Rated 10 out of 13 [details]

Click the image for a full gallery

by Daniel Bristow


Inciting interest from two legendary producers, John Leckie and Ian Grimble, who have worked with Radiohead and The Las respectively, Undercut excite on reputation alone. The quintet have decided to establish their own record label, Distiller Records, and release their debut single ‘Soul Food Mother’ through that. Ambition isn’t lacking from this group of Bristolian indie-rockers.
Nor is a solid and refreshing sound, ‘Soul Food Mother’ is an intelligent and catchy song, emanating a distinct acumen for modern life and an intellect that supersedes most in the current state of popular music. The coming of Undercut is welcome and invigorating change from the abundance of ‘mathematical’ emo that so clogs up the arteries of today’s airwaves.
The band decided in the end, on employing the services of Ian Grimble to produce their sound, no hard feelings though, as John Leckie described ‘Soul Food Mother’ as a “killer hit.” It’s undeniable from the interest that they’ve gained and obvious from the noise they produce that Undercut are able enough to join the ranks of good British bands pulling music through this stale and uninspiring moment in pop history. Undercut’s name could soon find itself alongside other respectable British titles: Snow Patrol, The Music, Biffy Clyro…This is new music, rather than ‘nu’ music!
First B-side, ‘Butterfly’ has the succulent feel of a trippy Verve tune and then unexpectedly launches into a hard-driven chorus worthy a short burst of dance. Johnny Benn’s vocals on this track have an epic quality about which transform the song from a mellow, swirly verse to a grand chorus, through a bout of transmogrified psychodelia and back again.
‘Coming Back Down To Earth’ seems to intone a political conscience with lyrics such as “You’re proud to give the orders, you take no time to justify.” Fittingly, the song begins with an acoustic guitar and vocals that wouldn’t be out of place on R.E.M’s striking new release ‘Around The Sun.’ The chorus is full and harmonious and fulfilling like a Coldplay chorus. Undercut prove with this track the elasticity of their repertoire, from big rockers to sweet acoustics, all delivered in sonic-scale.
With a style and authenticity that can stand proud in British music, Undercut should congratulate themselves on being able to produce something that breaks the norm.

Track Listing
01 - Soul Food Mother
02 - Butterfly
03 - Coming Back Down To Earth
- Roomthirteen.com


Debut single is scheduled for release towards the end of January.


Feeling a bit camera shy


Fittingly, for a band that spent six months rehearsing in an aircraft hangar, the Undercut sound is ambitious and immense; the epic single ‘Soul Food Mother’, the intense second track ‘Butterfly’ and the soul-rending melody of ‘Coming Back Down to Earth’ were tailor-made to be heard in packed arenas across the globe.

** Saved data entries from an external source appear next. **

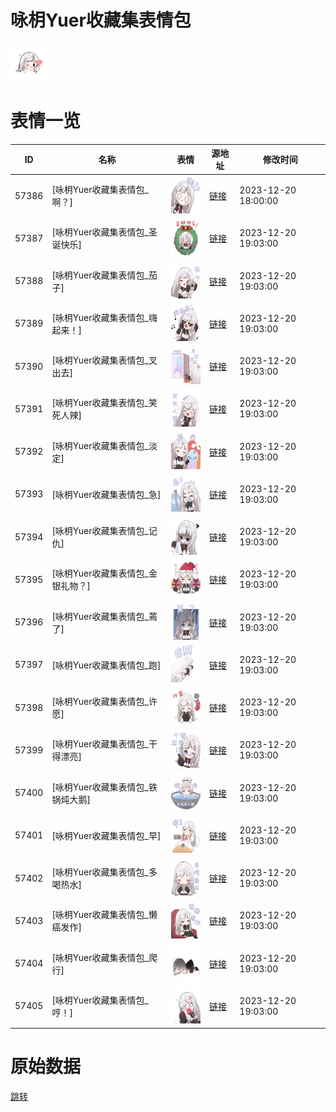 # 咏枂Yuer收藏集表情包

<img src="./cover.png" height="60" alt="cover" />

# 表情一览

|ID|名称|表情|源地址|修改时间|
|----|----|----|----|----|
|57386|[咏枂Yuer收藏集表情包_啊？]|<img src="./pic/057386_%5B咏枂Yuer收藏集表情包_啊？%5D.png" height="60" alt="啊？"/>|[链接](https://i0.hdslb.com/bfs/garb/b6b5284944827eb40887059f376f873a18ea99ce.png)|2023-12-20 18:00:00|
|57387|[咏枂Yuer收藏集表情包_圣诞快乐]|<img src="./pic/057387_%5B咏枂Yuer收藏集表情包_圣诞快乐%5D.png" height="60" alt="圣诞快乐"/>|[链接](https://i0.hdslb.com/bfs/garb/9b9cdbca3f49bdea77de2aadce9126e50df34214.png)|2023-12-20 19:03:00|
|57388|[咏枂Yuer收藏集表情包_茄子]|<img src="./pic/057388_%5B咏枂Yuer收藏集表情包_茄子%5D.png" height="60" alt="茄子"/>|[链接](https://i0.hdslb.com/bfs/garb/3a98aab0c170f35f771afdf6f63c3a0ab4d49e4f.png)|2023-12-20 19:03:00|
|57389|[咏枂Yuer收藏集表情包_嗨起来！]|<img src="./pic/057389_%5B咏枂Yuer收藏集表情包_嗨起来！%5D.png" height="60" alt="嗨起来！"/>|[链接](https://i0.hdslb.com/bfs/garb/ecf78673eec53db7490808cb9b458f0d9840d1d3.png)|2023-12-20 19:03:00|
|57390|[咏枂Yuer收藏集表情包_叉出去]|<img src="./pic/057390_%5B咏枂Yuer收藏集表情包_叉出去%5D.png" height="60" alt="叉出去"/>|[链接](https://i0.hdslb.com/bfs/garb/6cf3231395d1223a0f855b4a93b530c02f0e56d5.png)|2023-12-20 19:03:00|
|57391|[咏枂Yuer收藏集表情包_笑死人辣]|<img src="./pic/057391_%5B咏枂Yuer收藏集表情包_笑死人辣%5D.png" height="60" alt="笑死人辣"/>|[链接](https://i0.hdslb.com/bfs/garb/59658a7ce3b4068fcadf4dd526703e7f7af51d1a.png)|2023-12-20 19:03:00|
|57392|[咏枂Yuer收藏集表情包_淡定]|<img src="./pic/057392_%5B咏枂Yuer收藏集表情包_淡定%5D.png" height="60" alt="淡定"/>|[链接](https://i0.hdslb.com/bfs/garb/c8da6a813ac7281b55493b7207dd5773b22906ec.png)|2023-12-20 19:03:00|
|57393|[咏枂Yuer收藏集表情包_急]|<img src="./pic/057393_%5B咏枂Yuer收藏集表情包_急%5D.png" height="60" alt="急"/>|[链接](https://i0.hdslb.com/bfs/garb/fe2bad4b73f88830a8dd235cf5d952716b525d2f.png)|2023-12-20 19:03:00|
|57394|[咏枂Yuer收藏集表情包_记仇]|<img src="./pic/057394_%5B咏枂Yuer收藏集表情包_记仇%5D.png" height="60" alt="记仇"/>|[链接](https://i0.hdslb.com/bfs/garb/d3a20a87027fd59e95a323bf05a1220dc6641df3.png)|2023-12-20 19:03:00|
|57395|[咏枂Yuer收藏集表情包_金银礼物？]|<img src="./pic/057395_%5B咏枂Yuer收藏集表情包_金银礼物？%5D.png" height="60" alt="金银礼物？"/>|[链接](https://i0.hdslb.com/bfs/garb/d580f78b37bc29060b2067e2bf5f11b0da6f1ea4.png)|2023-12-20 19:03:00|
|57396|[咏枂Yuer收藏集表情包_蔫了]|<img src="./pic/057396_%5B咏枂Yuer收藏集表情包_蔫了%5D.png" height="60" alt="蔫了"/>|[链接](https://i0.hdslb.com/bfs/garb/52bf886435e52d7ef24099c3bea4c831f91304ad.png)|2023-12-20 19:03:00|
|57397|[咏枂Yuer收藏集表情包_跑]|<img src="./pic/057397_%5B咏枂Yuer收藏集表情包_跑%5D.png" height="60" alt="跑"/>|[链接](https://i0.hdslb.com/bfs/garb/f52892b6e66b7dd18cdbfb7b89332cb8809f7f9c.png)|2023-12-20 19:03:00|
|57398|[咏枂Yuer收藏集表情包_许愿]|<img src="./pic/057398_%5B咏枂Yuer收藏集表情包_许愿%5D.png" height="60" alt="许愿"/>|[链接](https://i0.hdslb.com/bfs/garb/c1c90766098c0ac57f7b5d1f6fab04c30da8448d.png)|2023-12-20 19:03:00|
|57399|[咏枂Yuer收藏集表情包_干得漂亮]|<img src="./pic/057399_%5B咏枂Yuer收藏集表情包_干得漂亮%5D.png" height="60" alt="干得漂亮"/>|[链接](https://i0.hdslb.com/bfs/garb/2bca5780143fe8894e48340767821dc42b01a685.png)|2023-12-20 19:03:00|
|57400|[咏枂Yuer收藏集表情包_铁锅炖大鹅]|<img src="./pic/057400_%5B咏枂Yuer收藏集表情包_铁锅炖大鹅%5D.png" height="60" alt="铁锅炖大鹅"/>|[链接](https://i0.hdslb.com/bfs/garb/800b90cce2668cd65f9346f64eeb38ab8ca53e1f.png)|2023-12-20 19:03:00|
|57401|[咏枂Yuer收藏集表情包_早]|<img src="./pic/057401_%5B咏枂Yuer收藏集表情包_早%5D.png" height="60" alt="早"/>|[链接](https://i0.hdslb.com/bfs/garb/4d5dc6394a6c32625f7d33b5230147d5c5e84515.png)|2023-12-20 19:03:00|
|57402|[咏枂Yuer收藏集表情包_多喝热水]|<img src="./pic/057402_%5B咏枂Yuer收藏集表情包_多喝热水%5D.png" height="60" alt="多喝热水"/>|[链接](https://i0.hdslb.com/bfs/garb/388d3ac34a51c46b2f284ee72d77319b0b6d876a.png)|2023-12-20 19:03:00|
|57403|[咏枂Yuer收藏集表情包_懒癌发作]|<img src="./pic/057403_%5B咏枂Yuer收藏集表情包_懒癌发作%5D.png" height="60" alt="懒癌发作"/>|[链接](https://i0.hdslb.com/bfs/garb/b2d98ffe3deda7dcd81146585ee78dc23a14c8f0.png)|2023-12-20 19:03:00|
|57404|[咏枂Yuer收藏集表情包_爬行]|<img src="./pic/057404_%5B咏枂Yuer收藏集表情包_爬行%5D.png" height="60" alt="爬行"/>|[链接](https://i0.hdslb.com/bfs/garb/eabdc7658c461eae7efbda2bc5136488cac4fd3e.png)|2023-12-20 19:03:00|
|57405|[咏枂Yuer收藏集表情包_哼！]|<img src="./pic/057405_%5B咏枂Yuer收藏集表情包_哼！%5D.png" height="60" alt="哼！"/>|[链接](https://i0.hdslb.com/bfs/garb/47193edf6a1f031a90218f5fa819cf342e5af5e7.png)|2023-12-20 19:03:00|

# 原始数据

[跳转](./raw.json)


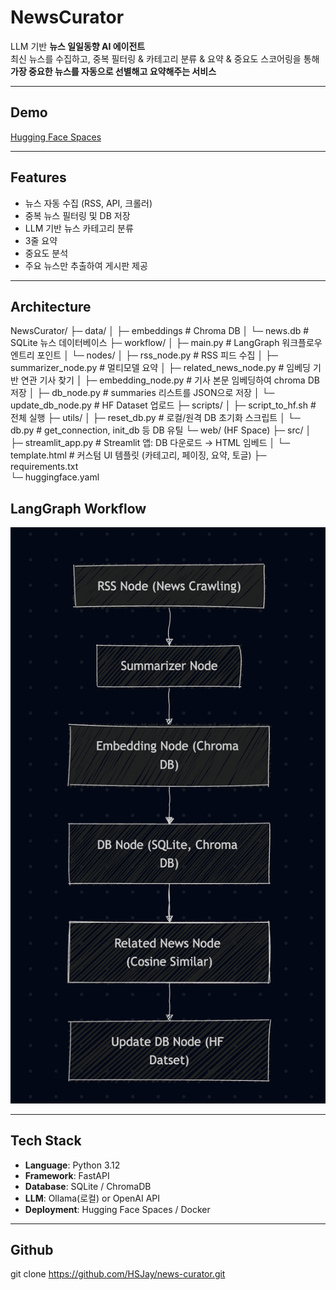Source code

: # NewsCurator

LLM 기반 **뉴스 일일동향 AI 에이전트**  
최신 뉴스를 수집하고, 중복 필터링 & 카테고리 분류 & 요약 & 중요도 스코어링을 통해  
**가장 중요한 뉴스를 자동으로 선별해고 요약해주는 서비스**  

---

## Demo
[Hugging Face Spaces](https://huggingface.co/spaces/HSJay/NewsCurator)  

---

## Features
- 뉴스 자동 수집 (RSS, API, 크롤러)
- 중복 뉴스 필터링 및 DB 저장
- LLM 기반 뉴스 카테고리 분류
- 3줄 요약
- 중요도 분석
- 주요 뉴스만 추출하여 게시판 제공

---

## Architecture

NewsCurator/
├─ data/
│   ├─ embeddings                    # Chroma DB
│   └─ news.db                       # SQLite 뉴스 데이터베이스
├─ workflow/
│   ├─ main.py                       # LangGraph 워크플로우 엔트리 포인트
│   └─ nodes/
│       ├─ rss_node.py               # RSS 피드 수집
│       ├─ summarizer_node.py        # 멀티모델 요약
│       ├─ related_news_node.py      # 임베딩 기반 연관 기사 찾기
│       ├─ embedding_node.py         # 기사 본문 임베딩하여 chroma DB 저장
│       ├─ db_node.py                # summaries 리스트를 JSON으로 저장
│       └─ update_db_node.py         # HF Dataset 업로드
├─ scripts/
│   ├─ script_to_hf.sh               # 전체 실행
├─ utils/
│   ├─ reset_db.py                   # 로컬/원격 DB 초기화 스크립트
│   └─ db.py                         # get_connection, init_db 등 DB 유틸
└─ web/ (HF Space)
    ├─ src/
    │   ├─ streamlit_app.py          # Streamlit 앱: DB 다운로드 → HTML 임베드
    │   └─ template.html             # 커스텀 UI 템플릿 (카테고리, 페이징, 요약, 토글)
    ├─ requirements.txt              
    └─ huggingface.yaml              


## LangGraph Workflow
![LangGraph Workflow](./NewsCurator_Mermaidchart.png)


---

## Tech Stack
- **Language**: Python 3.12
- **Framework**: FastAPI
- **Database**: SQLite / ChromaDB
- **LLM**: Ollama(로컬) or OpenAI API
- **Deployment**: Hugging Face Spaces / Docker

---

## Github
git clone https://github.com/HSJay/news-curator.git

Bristol-based Undercut – Johnny Benn (vocals), Sam Dyson (guitar/backing vocals), Wayne Jones (bass), Dave Betts (rhythm guitar) and Matt Albon (drums) – thought this was where they were heading when a demo fell into the hands of Ian Grimble (The Las, Manic Street Preachers, Mansun), who was so impressed he worked on a couple of tracks for free. These tracks turned up on the desk of one John Leckie (Radiohead, The Verve, Muse), who loved them so much he wanted to produce their debut album.

With Grimble and Leckie both offering their services, Undercut found themselves in the unenviable position of having two of the country’s most acclaimed producers interested to work on their debut album and no record label to release it. The Grimble-produced tracks had Sony, Warners, BMG, Universal, V2 and Parlophone/EMI talking deals. But with mergers, acquisitions and plummeting share prices to worry about, the deals themselves were painfully slow in materialising.

Fearful of losing their two trump cards, they decided to put their own money where the A&R men’s mouths were and set up a fully-fledged label, Distiller Records, themselves. It’s a brave move, but one they felt compelled to make.

As for which of the two producers got to do the honours, it wasn’t a decision taken lightly…

“No, there was a lot of soul searching there,” admits Sam. “But because we had worked with Ian before we knew that he could get the best from us, but I’m sure we would have had an equally creative experience with John Leckie”.

On listening to ‘Soul Food Mother’, it’s clear they made the right choice. Not to overplay the theme of fate and destiny, but as ‘Soul Food Mother’ rocks out to the chorus, it does so with a reassuring sense that some things are just meant to be. Or to use the words of the esteemed Mr Leckie, it sounds unmistakably like a “killer hit”.